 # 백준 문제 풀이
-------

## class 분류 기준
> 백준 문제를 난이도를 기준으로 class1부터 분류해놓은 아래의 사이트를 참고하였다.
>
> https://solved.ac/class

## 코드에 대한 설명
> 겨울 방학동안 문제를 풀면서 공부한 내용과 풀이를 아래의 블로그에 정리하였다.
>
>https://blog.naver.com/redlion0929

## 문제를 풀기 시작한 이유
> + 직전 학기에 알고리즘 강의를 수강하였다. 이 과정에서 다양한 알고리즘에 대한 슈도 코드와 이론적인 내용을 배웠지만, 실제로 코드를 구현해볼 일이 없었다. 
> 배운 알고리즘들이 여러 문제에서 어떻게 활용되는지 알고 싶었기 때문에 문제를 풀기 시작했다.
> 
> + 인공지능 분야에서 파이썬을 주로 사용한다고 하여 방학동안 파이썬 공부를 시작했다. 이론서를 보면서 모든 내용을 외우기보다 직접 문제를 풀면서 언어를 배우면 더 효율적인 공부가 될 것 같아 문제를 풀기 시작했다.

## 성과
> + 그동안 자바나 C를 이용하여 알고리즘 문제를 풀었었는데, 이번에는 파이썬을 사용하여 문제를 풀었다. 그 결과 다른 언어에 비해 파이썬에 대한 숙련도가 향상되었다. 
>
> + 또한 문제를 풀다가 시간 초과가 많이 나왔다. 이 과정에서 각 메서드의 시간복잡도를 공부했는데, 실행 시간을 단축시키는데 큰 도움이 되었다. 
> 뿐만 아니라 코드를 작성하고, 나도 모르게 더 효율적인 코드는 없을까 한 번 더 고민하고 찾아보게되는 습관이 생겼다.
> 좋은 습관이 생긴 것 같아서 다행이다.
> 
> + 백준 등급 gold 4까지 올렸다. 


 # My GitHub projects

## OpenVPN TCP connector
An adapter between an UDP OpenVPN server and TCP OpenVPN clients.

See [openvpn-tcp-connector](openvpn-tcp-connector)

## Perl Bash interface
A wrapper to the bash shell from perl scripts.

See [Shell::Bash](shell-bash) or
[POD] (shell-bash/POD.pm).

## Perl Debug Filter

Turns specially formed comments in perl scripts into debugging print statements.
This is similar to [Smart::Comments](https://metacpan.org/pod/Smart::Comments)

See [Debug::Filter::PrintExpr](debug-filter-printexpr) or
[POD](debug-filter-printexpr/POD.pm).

* TASK DETAILS *
Exactly and exclusively, repeat the lines from the line that contains "## Perl Debug Filter" through the end of the records, both ends included.

* TASK SOLUTION *
## Perl Debug Filter

Turns specially formed comments in perl scripts into debugging print statements.
This is similar to [Smart::Comments](https://metacpan.org/pod/Smart::Comments)

See [Debug::Filter::PrintExpr](debug-filter-printexpr) or
[POD](debug-filter-printexpr/POD.pm).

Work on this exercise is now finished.